For each total angular momentum J a separate reduced basis is constructed because the number of coupled channels and radial mesh points varies with J. In the online phase, a new set of optical‑potential parameters θ* is supplied. The full CDCC matrix M(θ*) = K + V(θ*) is formed (K is parameter‑independent, V(θ*) contains the optical‑potential contributions). The Galerkin projection of the original linear system onto the reduced basis yields a tiny n_b × n_b system: (Xᵣᴴ M(θ*) Xᵣ) α = Xᵣᴴ b, where α are the reduced coefficients. Solving this system provides an approximation to the full solution c ≈ Xᵣ α, from which S‑matrix elements and elastic‑scattering cross sections are reconstructed.

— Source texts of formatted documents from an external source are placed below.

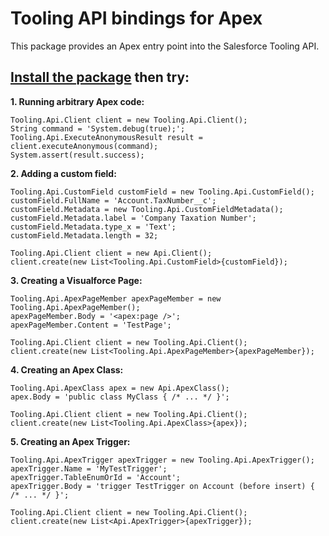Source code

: Tooling API bindings for Apex
=============================

This package provides an Apex entry point into the Salesforce Tooling API.

[Install the package](http://appexchange.salesforce.com/) then try:
-------------------------------------------------------------------------------------------

**1. Running arbitrary Apex code:**

    Tooling.Api.Client client = new Tooling.Api.Client();
    String command = 'System.debug(true);';
    Tooling.Api.ExecuteAnonymousResult result = client.executeAnonymous(command);
    System.assert(result.success);

**2. Adding a custom field:**

    Tooling.Api.CustomField customField = new Tooling.Api.CustomField();
    customField.FullName = 'Account.TaxNumber__c';
    customField.Metadata = new Tooling.Api.CustomFieldMetadata();
    customField.Metadata.label = 'Company Taxation Number';
    customField.Metadata.type_x = 'Text';
    customField.Metadata.length = 32;
    
    Tooling.Api.Client client = new Api.Client();
    client.create(new List<Tooling.Api.CustomField>{customField});

**3. Creating a Visualforce Page:**

    Tooling.Api.ApexPageMember apexPageMember = new Tooling.Api.ApexPageMember();
    apexPageMember.Body = '<apex:page />';
    apexPageMember.Content = 'TestPage';
    
    Tooling.Api.Client client = new Tooling.Api.Client();
    client.create(new List<Tooling.Api.ApexPageMember>{apexPageMember});

**4. Creating an Apex Class:**

    Tooling.Api.ApexClass apex = new Api.ApexClass();
    apex.Body = 'public class MyClass { /* ... */ }';
    
    Tooling.Api.Client client = new Tooling.Api.Client();
    client.create(new List<Tooling.Api.ApexClass>{apex});

**5. Creating an Apex Trigger:**

    Tooling.Api.ApexTrigger apexTrigger = new Tooling.Api.ApexTrigger();
    apexTrigger.Name = 'MyTestTrigger';
    apexTrigger.TableEnumOrId = 'Account';
    apexTrigger.Body = 'trigger TestTrigger on Account (before insert) { /* ... */ }';
    
    Tooling.Api.Client client = new Tooling.Api.Client();
    client.create(new List<Api.ApexTrigger>{apexTrigger});
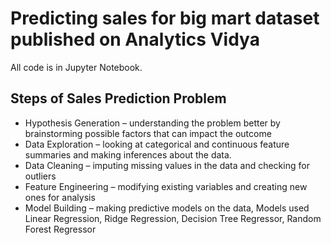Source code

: # Predicting sales for big mart dataset published on Analytics Vidya

All code is in Jupyter Notebook.

## Steps of Sales Prediction Problem
- Hypothesis Generation – understanding the problem better by brainstorming possible factors that can impact the outcome
- Data Exploration – looking at categorical and continuous feature summaries and making inferences about the data.
- Data Cleaning – imputing missing values in the data and checking for outliers
- Feature Engineering – modifying existing variables and creating new ones for analysis
- Model Building – making predictive models on the data, Models used Linear Regression, Ridge Regression, Decision Tree Regressor, Random Forest Regressor 
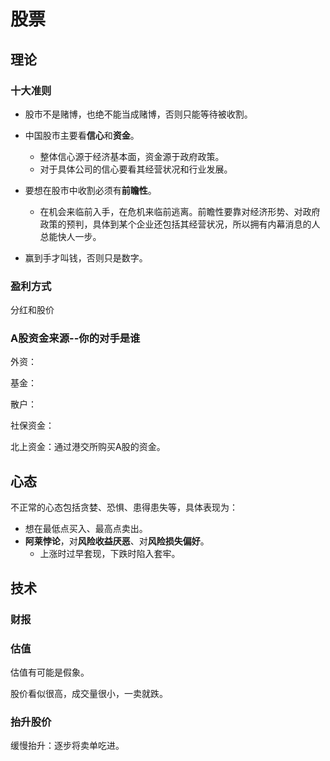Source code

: # 股票

## 理论

### 十大准则

- 股市不是赌博，也绝不能当成赌博，否则只能等待被收割。

- 中国股市主要看**信心**和**资金**。
  - 整体信心源于经济基本面，资金源于政府政策。
  - 对于具体公司的信心要看其经营状况和行业发展。

- 要想在股市中收割必须有**前瞻性**。
  - 在机会来临前入手，在危机来临前逃离。前瞻性要靠对经济形势、对政府政策的预判，具体到某个企业还包括其经营状况，所以拥有内幕消息的人总能快人一步。
- 赢到手才叫钱，否则只是数字。

### 盈利方式

分红和股价

### A股资金来源--你的对手是谁

外资：

基金：

散户：

社保资金：

北上资金：通过港交所购买A股的资金。

## 心态

不正常的心态包括贪婪、恐惧、患得患失等，具体表现为：

- 想在最低点买入、最高点卖出。
- **阿莱悖论**，对**风险收益厌恶**、对**风险损失偏好**。
  - 上涨时过早套现，下跌时陷入套牢。

## 技术

### 财报

### 估值

估值有可能是假象。

股价看似很高，成交量很小，一卖就跌。

### 抬升股价

缓慢抬升：逐步将卖单吃进。




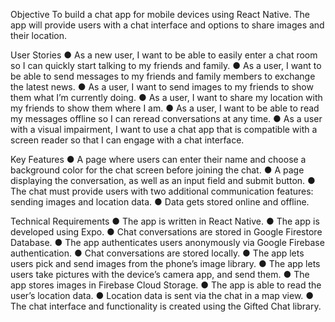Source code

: Objective
To build a chat app for mobile devices using React Native. The app will
provide users with a chat interface and options to share images and their
location.

User Stories
● As a new user, I want to be able to easily enter a chat room so I can quickly start talking to my
friends and family.
● As a user, I want to be able to send messages to my friends and family members to exchange
the latest news.
● As a user, I want to send images to my friends to show them what I’m currently doing.
● As a user, I want to share my location with my friends to show them where I am.
● As a user, I want to be able to read my messages offline so I can reread conversations at any
time.
● As a user with a visual impairment, I want to use a chat app that is compatible with a screen
reader so that I can engage with a chat interface.

Key Features
● A page where users can enter their name and choose a background color for the chat screen
before joining the chat.
● A page displaying the conversation, as well as an input field and submit button.
● The chat must provide users with two additional communication features: sending images
and location data.
● Data gets stored online and offline.

Technical Requirements
● The app is written in React Native.
● The app is developed using Expo.
● Chat conversations are stored in Google Firestore Database.
● The app authenticates users anonymously via Google Firebase authentication.
● Chat conversations are stored locally.
● The app lets users pick and send images from the phone’s image library.
● The app lets users take pictures with the device’s camera app, and send them.
● The app stores images in Firebase Cloud Storage.
● The app is able to read the user’s location data.
● Location data is sent via the chat in a map view.
● The chat interface and functionality is created using the Gifted Chat library.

The method is demonstrated on deuteron scattering from ⁵⁸Ni at 21.6 MeV, simultaneously varying 18 optical‑potential parameters (real and imaginary depths, radii, diffuseness, etc.) within a broad range. A training set of 200 snapshots yields a reduced basis of dimension n_b ≈ 30, capturing > 99.9999 % of the snapshot variance. When applied to 10⁴ random test points, the emulator reproduces elastic‑scattering angular distributions with relative errors below 0.1 % across the entire angular range, far smaller than typical experimental uncertainties. Computational speed is increased by roughly two orders of magnitude: a full CDCC run that takes 1–10 s is replaced by a 5 ms evaluation of the reduced system.

The paper discusses the implications for Bayesian parameter estimation: the emulator enables the generation of millions of model evaluations needed for Markov‑Chain Monte Carlo or nested sampling, thereby providing rigorously quantified posterior distributions for the optical‑potential parameters. Limitations are acknowledged: the offline training remains costly, especially if the parameter space expands or if non‑linear reaction mechanisms (e.g., three‑body forces, dynamic core excitation) are introduced. Nevertheless, the author suggests that adaptive sampling and incremental basis enrichment could mitigate these issues.

In conclusion, the work demonstrates that POD‑based reduced‑basis techniques, previously successful for bound‑state eigenvector continuation, can be effectively transferred to scattering problems with complex coupled‑channel structures. The resulting emulator delivers sub‑percent accuracy with ~100× speedup, opening the door to systematic UQ, Bayesian inference, and real‑time analysis in nuclear reaction theory.